R, http://cran.r-project.org is an open source project, which provides a programming language and environment for data manipulation, calculation, analysis and graphical display. Nowadays, due to many reasons such as, a wide variety of statistical (linear and nonlinear modeling, classical statistical tests, time-series analysis, classification, clustering, etc) and graphical techniques, R is becoming a kind of the facto standard among statisticians and data miners for developing statistic and analytic software. R can be considered as an integrated framework that includes:
• Effective data handling and storage.
• Operators for high performance calculations on arrays and matrices.
• A large, coherent and integrated collection of intermediate tools for data analysis.
• Graphical facilities for data analysis and display either on-screen or on hardcopy.
• A well-developed, simple and effective programming language, which includes conditionals, loops, user-defined recursive functions and input and output facilities.

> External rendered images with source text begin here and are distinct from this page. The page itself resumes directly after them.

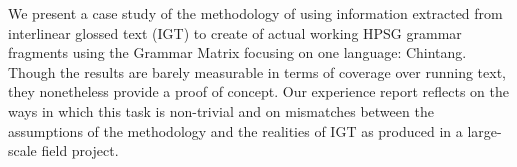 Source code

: We present a case study of the methodology of using information extracted from interlinear glossed text (IGT) to create of actual working HPSG grammar fragments using the Grammar Matrix focusing on one language: Chintang. Though the results are barely measurable in terms of coverage over running text, they nonetheless provide a proof of concept.  Our experience report reflects on the ways in which this task is non-trivial and on mismatches between the assumptions of the methodology and the realities of IGT as produced in a large-scale field project.
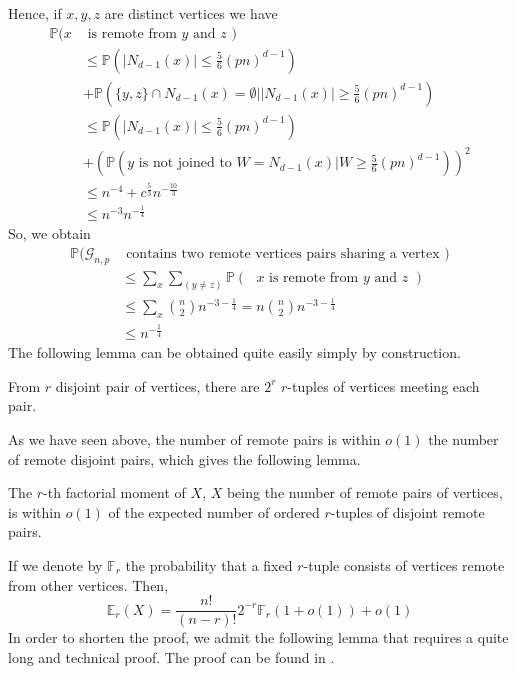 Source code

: 	Hence, if $x, y, z$ are distinct vertices we have
	\begin{align}
		\mathbb{P}(x&\text{ is remote from $y$ and $z$ }) 						\\	
		&\leq \mathbb{P}(|N_{d-1}(x)|\leq \frac{5}{6} (pn)^{d-1}) 					\\
		&+\mathbb{P}(\{y, z\} \cap N_{d-1}(x) = \emptyset | |N_{d-1}(x)| \geq \frac{5}{6}(pn)^{d-1} )	\\
		&\leq \mathbb{P}(|N_{d-1}(x)|\leq \frac{5}{6} (pn)^{d-1}) 					\\				
		&+(\mathbb{P}(\text{$y$ is not joined to } W = N_{d-1}(x) | W \geq \frac{5}{6} (pn)^{d-1}))^2	\\
		&\leq n^{-4} + c^{\frac{5}{3}}n^{-\frac{10}{3}}							\\
		&\leq n^{-3}n^{-\frac{1}{4}}
	\end{align}
	So, we obtain
	\begin{align}
		\mathbb{P}(\mathcal{G}_{n, p} &\text{ contains two remote vertices pairs sharing a vertex })	\\
			&\leq \sum_x\sum_{(y \neq z)}\mathbb{P}(\text{ $x$ is remote from $y$ and $z$ })		\\
			&\leq \sum_x \binom{n}{2}n^{-3-\frac{1}{4}} = n\binom{n}{2}n^{-3-\frac{1}{4}}		\\
			&\leq n^{-\frac{1}{4}}
	\end{align}
	The following lemma can be obtained quite easily simply by construction.
	\begin{lemma}
		From $r$ disjoint pair of vertices, there are $2^r$ $r$-tuples of vertices meeting each pair.
	\end{lemma}
	As we have seen above, the number of remote pairs is within $o(1)$ the number of remote disjoint pairs, which gives the following lemma.
	\begin{lemma}
		The $r$-th factorial moment of $X$, $X$ being the number of remote pairs of vertices, is within $o(1)$ of the expected number of ordered $r$-tuples of disjoint remote pairs.
	\end{lemma}
	If we denote by $\mathbb{F}_r$ the probability that a fixed $r$-tuple consists of vertices remote from other vertices.
	Then,
	\begin{equation}
		\mathbb{E}_r(X) = \frac{n!}{(n-r)!}2^{-r}\mathbb{F}_r(1+o(1)) + o(1)
	\end{equation}
	In order to shorten the proof, we admit the following lemma that requires a quite long and technical proof. The proof can be found in \cite{Bollob81}.
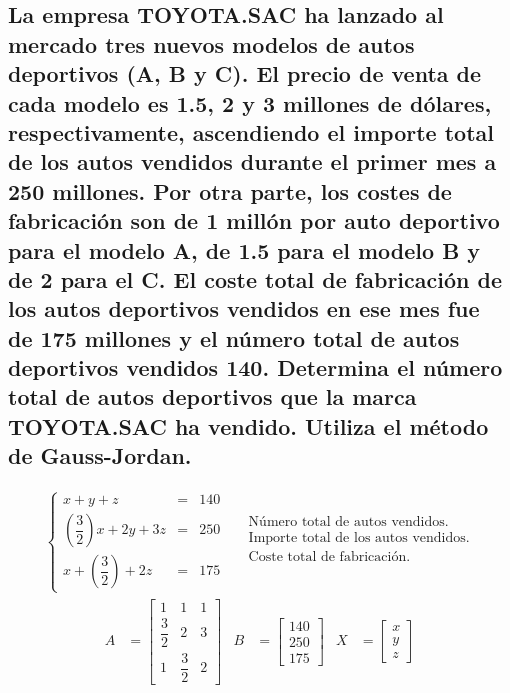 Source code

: \documentclass[10pt, a4paper]{article}
\begin{document}
\subsection{La empresa TOYOTA.SAC ha lanzado al mercado tres nuevos modelos de autos deportivos (A, B y C). El precio de venta de cada modelo es 1.5, 2 y 3 millones de dólares, respectivamente, ascendiendo el importe total de los autos vendidos durante el primer mes a 250 millones. Por otra parte, los costes de fabricación son de 1 millón por auto deportivo para el modelo A, de 1.5 para el modelo B y de 2 para el C. El coste total de fabricación de los autos deportivos vendidos en ese mes fue de 175 millones y el número total de autos deportivos vendidos 140. Determina el número total de autos deportivos que la marca TOYOTA.SAC ha vendido. Utiliza el método de Gauss-Jordan.}
  \begin{align*}
    \left\{
    \begin{array}{rcl}
      x + y + z &= &140\\
      \left(\dfrac{3}{2}\right)x + 2y + 3z &= &250\\
      x + \left(\dfrac{3}{2}\right) + 2z &= &175
    \end{array}
    \right.\
    \quad
    \begin{array}{l}
      \text{Número total de autos vendidos.}\\[2ex]
      \text{Importe total de los autos vendidos.}\\[2ex]
      \text{Coste total de fabricación.}\\[2ex]
    \end{array}
  \end{align*}
  \begin{align*}
    A &= \begin{bmatrix}
      1 & 1 & 1\\[2ex]
      \dfrac{3}{2} & 2 & 3\\[2ex]
      1 & \dfrac{3}{2} & 2
    \end{bmatrix}&
    B &= \begin{bmatrix}
      140\\[2ex]
      250\\[2ex]
      175
    \end{bmatrix}&
    X &= \begin{bmatrix}
      x\\[2ex]
      y\\[2ex]
      z
    \end{bmatrix}
  \end{align*}
\end{document}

One of the most remarkable features in R is its highly extensible nature. R can be easily extended via packages. A huge number of packages ranging from simple statistic models to complex artificial intelligence techniques are available on the R repositories (CRAN).
In addition, recently Oracle has introduced the Oracle R Enterprise, ORE, as a component of the Oracle Advanced Analytics option. ORE is designed for problems involving large amounts of data and integrates R with Oracle databases. As much data you have as closer you want to perform your analysis form the database. Also ORE improves the original R capabilities in terms of parallelism and scalability, which in opinion of many R users represents the main issue for applying R based approaches on production services. ORE not only improve the aspects describe above but also introduced a real integration within Oracle databases. This integration is translated into the possibility to perform in-database analytics or, in other words, allows transparent access to the data stored in the database and therefore the possibility to execute embedded analysis or statistical computation. In an environment such as CERN where many of the fundamental components are database driven is an essential feature to improve the performance of the data analytics, which, at the same time, is also one of the central requirements for most of the analytics needs.
The session will introduce some of the basic concepts of R, objects, looping functions, data visualization and graphical representation and finally we will review some more advance functionalities such as in-database analytics using ORE. Also some best practices and tools such as Rstudio or statET will be also introduced.